Day 12 The Rome Department

The Instituto di Corrispondenza Archeologica was founded 190 years ago on the Capitol in Rome, in Palazzo Caffarelli, seat of the Prussian ambassador to the Holy See. Six years later the Prussian ambassador Christian Karl Josias von Bunsen had the Casa Tarpea built on the Capitol for the still small Instituto’s collection and library. The building housed the institute until 1877. During this period the institute’s character and legal status changed. What had been a private European initiative became an institution of the Prussian state, named the German Archaeological Institute; its headquarters by that time were already in Berlin.

From 1835 to 1877 the collection and the library of the new Instituto were housed in Casa Tarpea on the Capitol in Rome (D-DAI-ROM-55.527R)

The Rome Department of the DAI remains one of the most important international research centres in Rome and is home to one of the largest archaeological libraries not just in Italy, but worldwide.
At present the Rome Department is housed in a building on Via Sicilia near the Villa Borghese.
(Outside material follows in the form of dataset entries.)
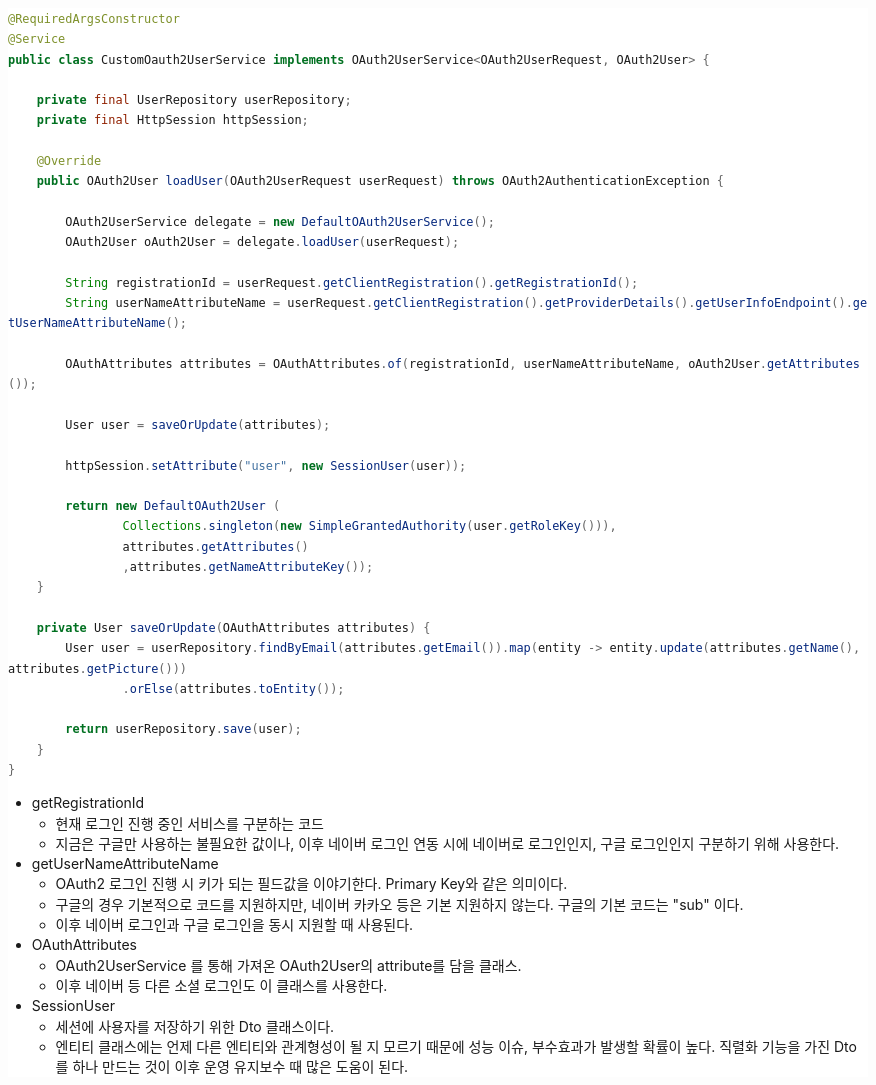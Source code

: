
 ```java
@RequiredArgsConstructor
@Service
public class CustomOauth2UserService implements OAuth2UserService<OAuth2UserRequest, OAuth2User> {

    private final UserRepository userRepository;
    private final HttpSession httpSession;

    @Override
    public OAuth2User loadUser(OAuth2UserRequest userRequest) throws OAuth2AuthenticationException {

        OAuth2UserService delegate = new DefaultOAuth2UserService();
        OAuth2User oAuth2User = delegate.loadUser(userRequest);

        String registrationId = userRequest.getClientRegistration().getRegistrationId();
        String userNameAttributeName = userRequest.getClientRegistration().getProviderDetails().getUserInfoEndpoint().getUserNameAttributeName();

        OAuthAttributes attributes = OAuthAttributes.of(registrationId, userNameAttributeName, oAuth2User.getAttributes());

        User user = saveOrUpdate(attributes);

        httpSession.setAttribute("user", new SessionUser(user));

        return new DefaultOAuth2User (
                Collections.singleton(new SimpleGrantedAuthority(user.getRoleKey())),
                attributes.getAttributes()
                ,attributes.getNameAttributeKey());
    }

    private User saveOrUpdate(OAuthAttributes attributes) {
        User user = userRepository.findByEmail(attributes.getEmail()).map(entity -> entity.update(attributes.getName(), attributes.getPicture()))
                .orElse(attributes.toEntity());

        return userRepository.save(user);
    }
}
```
- getRegistrationId
    - 현재 로그인 진행 중인 서비스를 구분하는 코드
    - 지금은 구글만 사용하는 불필요한 값이나, 이후 네이버 로그인 연동 시에 네이버로 로그인인지, 구글 로그인인지 구분하기 위해 사용한다.
- getUserNameAttributeName
    - OAuth2 로그인 진행 시 키가 되는 필드값을 이야기한다. Primary Key와 같은 의미이다.
    - 구글의 경우 기본적으로 코드를 지원하지만, 네이버 카카오 등은 기본 지원하지 않는다. 구글의 기본 코드는 "sub" 이다.
    - 이후 네이버 로그인과 구글 로그인을 동시 지원할 때 사용된다.
- OAuthAttributes 
    - OAuth2UserService 를 통해 가져온 OAuth2User의 attribute를 담을 클래스.
    - 이후 네이버 등 다른 소셜 로그인도 이 클래스를 사용한다.
- SessionUser 
    - 세션에 사용자를 저장하기 위한 Dto 클래스이다.
    - 엔티티 클래스에는 언제 다른 엔티티와 관계형성이 될 지 모르기 때문에 성능 이슈, 부수효과가 발생할 확률이 높다. 직렬화 기능을 가진 Dto를 하나 만드는 것이 이후 운영 유지보수 때 많은 도움이 된다.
Its work mainly consists in researching the cultural heritage of Europe with a particular focus on Italy but also neighbouring cultures, e.g. in North Africa.

From 1877 until the First World War, the DAI Rome occupied a building designed for it on the Capitol. View of the library in that period (Photo: D-DAI-ROM-98.67)
For a few weeks now the Rome Department has been accommodated in a building on Via Sicilia not far from Villa Borghese (Photo: D-DAI-ROM-2019.0011)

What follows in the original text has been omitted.